## [Assignment]
Exact copies of the line with "Ex: A new Python" and of all lines after it through the end of the entries are required, and no other lines.

## [Material for the task]
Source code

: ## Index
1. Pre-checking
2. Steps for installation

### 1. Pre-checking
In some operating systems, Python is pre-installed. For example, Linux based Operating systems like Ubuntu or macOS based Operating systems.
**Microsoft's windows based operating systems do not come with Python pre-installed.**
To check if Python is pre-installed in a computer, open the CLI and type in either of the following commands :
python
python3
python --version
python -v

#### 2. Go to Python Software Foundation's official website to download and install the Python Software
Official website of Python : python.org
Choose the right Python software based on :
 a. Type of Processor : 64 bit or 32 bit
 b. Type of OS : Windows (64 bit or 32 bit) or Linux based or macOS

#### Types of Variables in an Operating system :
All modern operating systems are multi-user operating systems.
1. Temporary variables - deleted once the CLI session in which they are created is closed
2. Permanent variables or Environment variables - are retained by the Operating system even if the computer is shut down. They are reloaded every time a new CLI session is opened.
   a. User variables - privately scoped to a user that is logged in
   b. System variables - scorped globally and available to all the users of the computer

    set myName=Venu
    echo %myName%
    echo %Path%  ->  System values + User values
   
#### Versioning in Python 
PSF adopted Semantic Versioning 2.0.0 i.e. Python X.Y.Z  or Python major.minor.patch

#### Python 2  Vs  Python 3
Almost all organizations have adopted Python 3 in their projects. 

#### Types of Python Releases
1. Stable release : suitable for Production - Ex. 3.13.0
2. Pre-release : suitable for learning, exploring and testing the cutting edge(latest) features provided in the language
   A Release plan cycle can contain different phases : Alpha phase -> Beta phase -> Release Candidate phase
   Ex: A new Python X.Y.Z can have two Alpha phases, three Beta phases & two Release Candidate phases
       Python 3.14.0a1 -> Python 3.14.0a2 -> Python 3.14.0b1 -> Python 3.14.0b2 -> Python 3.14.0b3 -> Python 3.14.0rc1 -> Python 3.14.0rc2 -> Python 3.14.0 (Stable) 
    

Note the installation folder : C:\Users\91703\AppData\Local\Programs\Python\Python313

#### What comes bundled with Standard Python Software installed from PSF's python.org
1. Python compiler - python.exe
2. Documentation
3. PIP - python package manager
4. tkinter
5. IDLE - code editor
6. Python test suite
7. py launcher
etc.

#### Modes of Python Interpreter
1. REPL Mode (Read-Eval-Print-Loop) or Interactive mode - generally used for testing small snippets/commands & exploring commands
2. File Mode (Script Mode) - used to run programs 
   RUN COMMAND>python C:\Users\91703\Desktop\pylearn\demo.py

## [Expected answer]
   Ex: A new Python X.Y.Z can have two Alpha phases, three Beta phases & two Release Candidate phases
       Python 3.14.0a1 -> Python 3.14.0a2 -> Python 3.14.0b1 -> Python 3.14.0b2 -> Python 3.14.0b3 -> Python 3.14.0rc1 -> Python 3.14.0rc2 -> Python 3.14.0 (Stable) 
    

Note the installation folder : C:\Users\91703\AppData\Local\Programs\Python\Python313

#### What comes bundled with Standard Python Software installed from PSF's python.org
1. Python compiler - python.exe
2. Documentation
3. PIP - python package manager
4. tkinter
5. IDLE - code editor
6. Python test suite
7. py launcher
etc.

#### Modes of Python Interpreter
1. REPL Mode (Read-Eval-Print-Loop) or Interactive mode - generally used for testing small snippets/commands & exploring commands
2. File Mode (Script Mode) - used to run programs 
   RUN COMMAND>python C:\Users\91703\Desktop\pylearn\demo.py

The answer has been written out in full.